Agents: A Systematic Introduction to Agents

Two aspects that determine an agent's capabilities: tools and planning.

Artificial Intelligence: A Modern Approach (1995) defines an agent as anything that can be viewed as perceiving its environment through sensors and acting upon that environment through actuators. This means that the characteristics of an agent depend on the environment it is in and the range of actions it can perform. If an agent is developed to play games (e.g., Minecraft, Go, Dota), then the game is its environment. If you want the agent to scrape documents from the internet, then the internet is its environment. The environment for an autonomous vehicle agent is the road system and its surrounding areas.

The range of actions that an AI agent can perform is enhanced by the tools it has access to. ChatGPT is an agent that can search the web, execute Python code, and generate images. RAG systems are also agents—text retrievers, image retrievers, and SQL executors are their tools.

There is a strong dependency between an agent's environment and its toolkit. The environment determines the tools that the agent may use. For example, if the environment is a game of chess, the only possible actions for the agent are valid chess moves. However, the agent's toolkit limits the environments it can operate in. For instance, if the only action available to a robot is swimming, it will be restricted to aquatic environments.

SWE-agent is a coding agent, environment is the computer, and operations include navigation, searching, viewing files, and editing.

Compared to non-agent use cases, agents typically require more powerful models for two reasons:

Composite errors: Agents often need to perform multiple steps to complete a task, and as the number of steps increases, overall accuracy declines. If the model has an accuracy of 95% at each step, after 10 steps, the accuracy will drop to 60%, and after 100 steps, it will be only 0.6%.
Higher risk: With tools, agents can perform more impactful tasks, but any failure can have more serious consequences.

Whenever I talk about autonomous AI agents to a group of people, someone always mentions self-driving cars. "What if someone hacks the car and kidnaps you?" While the example of self-driving cars seems intuitive due to their physical nature, AI systems can cause harm without existing in the physical world.

Any organization looking to leverage artificial intelligence needs to take safety and security issues seriously. However, this does not mean that AI systems should never be given the ability to act in the real world. If we can trust machines to send us into space, I hope that one day, safety measures will be sufficient for us to trust autonomous AI systems. Additionally, humans can also make mistakes. Personally, I trust self-driving cars more than I would trust a stranger to give me a ride.

Planning and execution can be combined in the same prompt. For example, give the model a prompt asking it to think step-by-step (such as using chain-of-thought prompts) and then execute those steps in one prompt. But what if the model devises a 1000-step plan and fails to achieve the goal? Without supervision, the agent might run these steps for hours, wasting time and API call costs until you realize it is making no progress.
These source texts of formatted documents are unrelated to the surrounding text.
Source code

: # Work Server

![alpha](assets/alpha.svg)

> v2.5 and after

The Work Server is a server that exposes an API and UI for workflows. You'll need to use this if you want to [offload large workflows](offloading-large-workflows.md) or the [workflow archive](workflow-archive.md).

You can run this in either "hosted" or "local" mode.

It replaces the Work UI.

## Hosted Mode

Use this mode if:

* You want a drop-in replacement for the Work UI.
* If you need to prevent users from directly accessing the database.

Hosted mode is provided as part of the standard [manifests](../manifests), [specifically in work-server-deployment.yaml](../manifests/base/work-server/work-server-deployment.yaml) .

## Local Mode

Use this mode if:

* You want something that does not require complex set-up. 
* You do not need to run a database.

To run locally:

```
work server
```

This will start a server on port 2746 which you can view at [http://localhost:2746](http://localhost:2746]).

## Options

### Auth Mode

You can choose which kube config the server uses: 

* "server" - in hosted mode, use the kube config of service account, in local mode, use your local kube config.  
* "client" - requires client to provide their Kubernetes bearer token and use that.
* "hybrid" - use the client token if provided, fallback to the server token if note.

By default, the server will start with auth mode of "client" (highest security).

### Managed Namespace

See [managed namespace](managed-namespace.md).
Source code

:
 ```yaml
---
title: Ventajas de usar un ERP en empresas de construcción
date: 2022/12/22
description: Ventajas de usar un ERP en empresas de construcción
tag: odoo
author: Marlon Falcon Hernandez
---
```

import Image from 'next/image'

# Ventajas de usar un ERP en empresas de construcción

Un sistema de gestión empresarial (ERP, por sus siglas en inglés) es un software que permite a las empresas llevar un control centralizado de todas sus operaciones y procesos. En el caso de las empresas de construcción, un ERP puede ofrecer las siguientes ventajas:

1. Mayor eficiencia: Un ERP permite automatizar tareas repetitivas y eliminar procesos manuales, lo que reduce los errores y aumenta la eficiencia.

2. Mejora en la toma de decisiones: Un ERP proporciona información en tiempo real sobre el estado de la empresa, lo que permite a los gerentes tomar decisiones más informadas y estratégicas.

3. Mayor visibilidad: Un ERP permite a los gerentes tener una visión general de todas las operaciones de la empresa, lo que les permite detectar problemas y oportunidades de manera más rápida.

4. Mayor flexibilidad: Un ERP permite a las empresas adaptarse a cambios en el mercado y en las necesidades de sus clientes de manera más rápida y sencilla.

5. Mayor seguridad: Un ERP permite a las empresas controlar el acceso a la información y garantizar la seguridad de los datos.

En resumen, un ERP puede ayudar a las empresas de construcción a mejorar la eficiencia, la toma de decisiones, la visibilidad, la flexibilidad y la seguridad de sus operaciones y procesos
To avoid ineffective execution, planning should be decoupled from execution. It should be required that the agent first generates a plan, and only executes it after the plan has been validated. Plans can be validated using heuristic methods. For example, a simple heuristic method is to exclude plans that contain invalid operations. If the generated plan requires a Google search, and the agent cannot access Google search, then the plan is invalid. Another simple heuristic method might be to exclude any plans with more than X steps.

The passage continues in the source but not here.